Your job is to return every line in the data holding the string "stocks".

(Source texts of formatted documents)
────────────────────
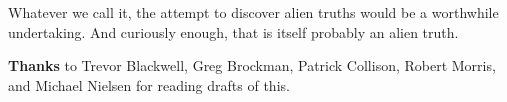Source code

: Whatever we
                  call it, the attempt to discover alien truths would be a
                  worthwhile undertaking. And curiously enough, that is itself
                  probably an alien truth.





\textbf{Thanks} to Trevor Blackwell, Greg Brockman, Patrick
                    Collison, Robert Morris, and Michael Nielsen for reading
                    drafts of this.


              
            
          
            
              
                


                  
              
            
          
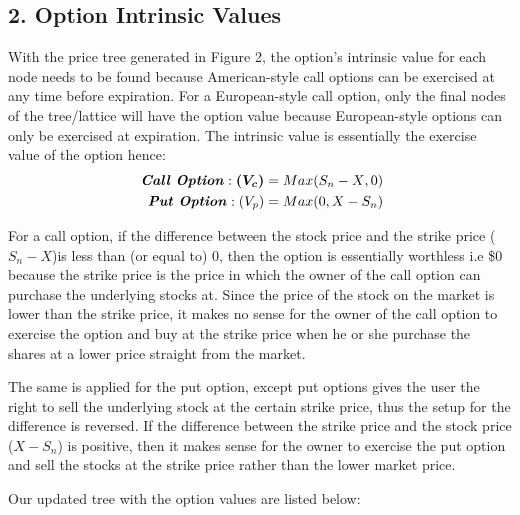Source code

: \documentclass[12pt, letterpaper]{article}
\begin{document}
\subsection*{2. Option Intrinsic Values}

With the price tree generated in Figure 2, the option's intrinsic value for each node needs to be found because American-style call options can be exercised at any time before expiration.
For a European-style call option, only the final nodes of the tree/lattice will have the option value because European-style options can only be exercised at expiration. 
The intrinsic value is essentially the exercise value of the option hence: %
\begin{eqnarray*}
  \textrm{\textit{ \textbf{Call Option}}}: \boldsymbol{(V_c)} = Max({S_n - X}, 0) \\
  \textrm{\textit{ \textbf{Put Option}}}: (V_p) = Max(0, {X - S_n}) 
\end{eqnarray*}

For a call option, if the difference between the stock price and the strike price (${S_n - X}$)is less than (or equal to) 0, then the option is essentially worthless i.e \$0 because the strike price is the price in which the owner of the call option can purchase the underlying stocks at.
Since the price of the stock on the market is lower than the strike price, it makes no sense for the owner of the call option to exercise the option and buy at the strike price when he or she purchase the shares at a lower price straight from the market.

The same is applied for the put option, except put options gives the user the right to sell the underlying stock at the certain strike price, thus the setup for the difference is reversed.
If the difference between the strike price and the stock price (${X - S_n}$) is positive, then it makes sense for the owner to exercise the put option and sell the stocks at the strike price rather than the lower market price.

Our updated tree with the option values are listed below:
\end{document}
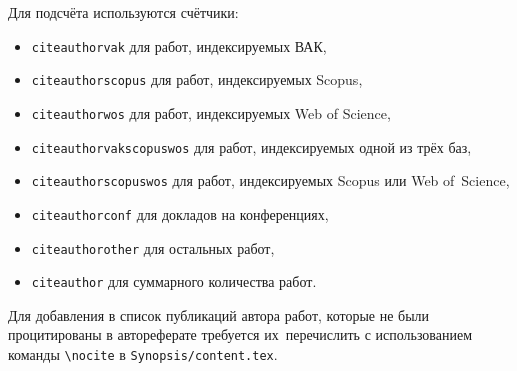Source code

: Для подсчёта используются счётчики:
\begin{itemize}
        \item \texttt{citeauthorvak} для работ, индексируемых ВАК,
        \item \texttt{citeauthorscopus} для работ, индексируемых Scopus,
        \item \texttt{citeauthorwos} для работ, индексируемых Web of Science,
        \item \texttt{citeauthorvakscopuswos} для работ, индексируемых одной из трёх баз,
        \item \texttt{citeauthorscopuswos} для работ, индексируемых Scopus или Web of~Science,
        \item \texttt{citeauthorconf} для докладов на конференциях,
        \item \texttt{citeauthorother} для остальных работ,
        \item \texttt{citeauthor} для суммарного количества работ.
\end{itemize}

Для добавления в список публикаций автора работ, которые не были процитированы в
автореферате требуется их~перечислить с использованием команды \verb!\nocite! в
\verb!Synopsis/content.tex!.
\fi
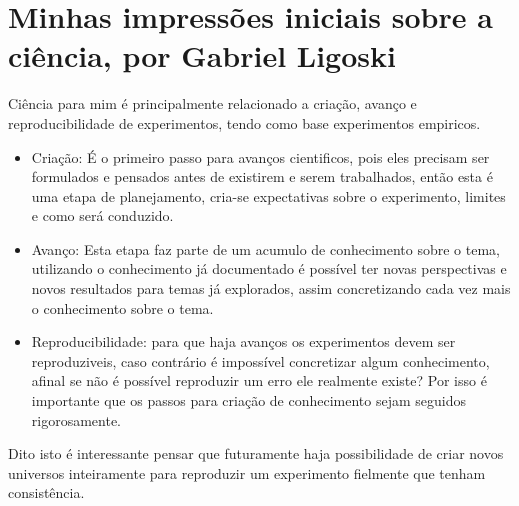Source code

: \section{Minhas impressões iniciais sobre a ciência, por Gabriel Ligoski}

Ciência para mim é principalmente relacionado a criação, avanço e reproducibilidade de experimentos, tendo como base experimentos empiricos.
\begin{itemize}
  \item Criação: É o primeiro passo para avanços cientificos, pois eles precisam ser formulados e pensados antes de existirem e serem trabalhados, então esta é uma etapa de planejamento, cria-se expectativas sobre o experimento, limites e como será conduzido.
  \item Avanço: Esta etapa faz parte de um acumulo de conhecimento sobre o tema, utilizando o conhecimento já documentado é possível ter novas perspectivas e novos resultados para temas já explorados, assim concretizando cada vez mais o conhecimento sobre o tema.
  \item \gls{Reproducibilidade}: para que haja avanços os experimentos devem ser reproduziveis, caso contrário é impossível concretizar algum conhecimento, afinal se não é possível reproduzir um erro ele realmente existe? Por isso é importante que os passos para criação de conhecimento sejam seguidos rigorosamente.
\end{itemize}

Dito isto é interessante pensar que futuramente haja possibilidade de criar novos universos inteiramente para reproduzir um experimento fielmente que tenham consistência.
────────────────────
_Task response_.
For a call option, if the difference between the stock price and the strike price (${S_n - X}$)is less than (or equal to) 0, then the option is essentially worthless i.e \$0 because the strike price is the price in which the owner of the call option can purchase the underlying stocks at.
If the difference between the strike price and the stock price (${X - S_n}$) is positive, then it makes sense for the owner to exercise the put option and sell the stocks at the strike price rather than the lower market price.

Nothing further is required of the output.